Peace - In Love Album Review
Peace release their much-anticipated debut record at the end of this month after riding on tones of hype, which really ramped up with the release of their 'Delicious' EP at the end of last year. The Birmingham 4-piece do have a lot going for them though. The hype needs to be believed when it comes to Peace. Oh yes. It was 'Follow Baby' that got everyone nattering because of its Britpop riff, teamed with a carefree chorus about living forever (how very Oasis) and the striking colour video. But Peace are not a carbon copy of the 90s because that era's sound is rung out like a wet tea towel, leaving its damp residue for some recent likenesses and space for their individuality to absorb into.
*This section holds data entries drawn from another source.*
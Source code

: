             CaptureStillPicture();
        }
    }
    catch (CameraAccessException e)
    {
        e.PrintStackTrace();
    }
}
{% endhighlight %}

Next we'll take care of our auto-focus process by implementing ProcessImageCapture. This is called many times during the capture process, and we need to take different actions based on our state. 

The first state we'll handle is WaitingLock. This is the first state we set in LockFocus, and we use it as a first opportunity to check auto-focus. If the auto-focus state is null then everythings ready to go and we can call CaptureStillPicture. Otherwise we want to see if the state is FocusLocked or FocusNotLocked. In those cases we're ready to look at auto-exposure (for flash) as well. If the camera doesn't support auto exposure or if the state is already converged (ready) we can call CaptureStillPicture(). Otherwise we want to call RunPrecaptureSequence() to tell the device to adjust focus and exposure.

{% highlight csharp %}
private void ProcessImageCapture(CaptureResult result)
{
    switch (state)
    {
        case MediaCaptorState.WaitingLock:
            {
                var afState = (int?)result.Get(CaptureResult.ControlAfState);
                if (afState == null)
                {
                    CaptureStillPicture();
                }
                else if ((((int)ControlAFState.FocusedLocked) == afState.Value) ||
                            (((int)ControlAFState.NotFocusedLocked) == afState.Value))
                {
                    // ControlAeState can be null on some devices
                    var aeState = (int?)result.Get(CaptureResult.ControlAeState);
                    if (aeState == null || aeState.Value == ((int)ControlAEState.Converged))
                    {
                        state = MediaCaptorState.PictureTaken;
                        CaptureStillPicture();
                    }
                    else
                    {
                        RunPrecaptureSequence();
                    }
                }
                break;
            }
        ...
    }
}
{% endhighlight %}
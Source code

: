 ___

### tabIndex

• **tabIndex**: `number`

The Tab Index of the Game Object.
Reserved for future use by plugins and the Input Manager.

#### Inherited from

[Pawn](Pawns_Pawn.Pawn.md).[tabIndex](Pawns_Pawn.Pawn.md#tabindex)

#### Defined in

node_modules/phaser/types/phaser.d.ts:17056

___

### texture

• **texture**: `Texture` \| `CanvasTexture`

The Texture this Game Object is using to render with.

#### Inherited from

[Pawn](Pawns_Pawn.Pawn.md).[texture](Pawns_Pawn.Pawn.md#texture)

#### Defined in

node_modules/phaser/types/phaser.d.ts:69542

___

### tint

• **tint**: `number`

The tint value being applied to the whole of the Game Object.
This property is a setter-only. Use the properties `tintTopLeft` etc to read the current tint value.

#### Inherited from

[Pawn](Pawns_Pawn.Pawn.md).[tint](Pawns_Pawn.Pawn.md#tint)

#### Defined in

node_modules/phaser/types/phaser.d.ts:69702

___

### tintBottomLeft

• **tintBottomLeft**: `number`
Lead single 'Wraith' and 'Delicious', beginning with a nice popping sound, are dance floor friendly and sound more individual to Peace. The quieter offerings on 'In Love', do the same like 'Float Forever' and the heady 'California Daze' - "She tastes like sunlight and she's always gonna be there in the back of your mind".
There are so many different influences from various trends and crammed into 'In Love' the tracks seem to withhold a flashback from the past twenty or years so in music to be triggered. It's not a bad thing by any means, it makes this record more engaging and fun. But a second album from Peace following the same correlation could get a little tedious.
'Waste of Paint' has a riff where you automatically just think Blur, 'London Loves' or 'There's No Other Way' and 'Toxic' gives a bizarre nod to Sheryl Crow's 90s hit 'All I Wanna Do'. There's the distinctive tune with Harrison Koisser's strained voice "All I gotta do is forget you". These prove how they 90s vibe runs through the album in a manner of very different forms. 'Lovesick' is less groovy than its Friendly Fires comparison but it'll get caught up in your head. It feels like it should soundtrack an American chick flick, just as the two 'cute' teens are getting together. Koisser's vocal and simplistic rhythm sound quite like The Cure.
Despite making out that a lot of things on 'In Love' sound like something else, Peace have combined these old and new traits well. They're produced a debut that sounds weirdly fresh, despite all the references, it's a joy to wrap your ears around and appreciate.